## ACTIVITY
Word for word, reproduce the records that follow.

-- Opening Marker --

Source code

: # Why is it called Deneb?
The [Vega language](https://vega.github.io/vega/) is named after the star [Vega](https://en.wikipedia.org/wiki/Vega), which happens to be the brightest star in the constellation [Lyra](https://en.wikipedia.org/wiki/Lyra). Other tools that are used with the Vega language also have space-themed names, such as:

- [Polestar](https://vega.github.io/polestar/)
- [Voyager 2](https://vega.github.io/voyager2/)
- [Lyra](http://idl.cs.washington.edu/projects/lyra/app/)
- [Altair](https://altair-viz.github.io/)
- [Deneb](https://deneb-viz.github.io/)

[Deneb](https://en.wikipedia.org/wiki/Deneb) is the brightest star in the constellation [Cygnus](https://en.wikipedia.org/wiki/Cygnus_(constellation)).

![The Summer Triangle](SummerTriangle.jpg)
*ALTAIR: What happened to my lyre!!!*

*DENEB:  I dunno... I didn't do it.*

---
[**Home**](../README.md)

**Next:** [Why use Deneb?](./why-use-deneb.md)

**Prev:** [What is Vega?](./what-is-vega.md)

-- Closing Marker --

## TASK RESPONSE
Source code

: # Why is it called Deneb?
The [Vega language](https://vega.github.io/vega/) is named after the star [Vega](https://en.wikipedia.org/wiki/Vega), which happens to be the brightest star in the constellation [Lyra](https://en.wikipedia.org/wiki/Lyra). Other tools that are used with the Vega language also have space-themed names, such as:

- [Polestar](https://vega.github.io/polestar/)
- [Voyager 2](https://vega.github.io/voyager2/)
- [Lyra](http://idl.cs.washington.edu/projects/lyra/app/)
- [Altair](https://altair-viz.github.io/)
- [Deneb](https://deneb-viz.github.io/)

[Deneb](https://en.wikipedia.org/wiki/Deneb) is the brightest star in the constellation [Cygnus](https://en.wikipedia.org/wiki/Cygnus_(constellation)).

![The Summer Triangle](SummerTriangle.jpg)
*ALTAIR: What happened to my lyre!!!*

*DENEB:  I dunno... I didn't do it.*

---
[**Home**](../README.md)

**Next:** [Why use Deneb?](./why-use-deneb.md)

**Prev:** [What is Vega?](./what-is-vega.md)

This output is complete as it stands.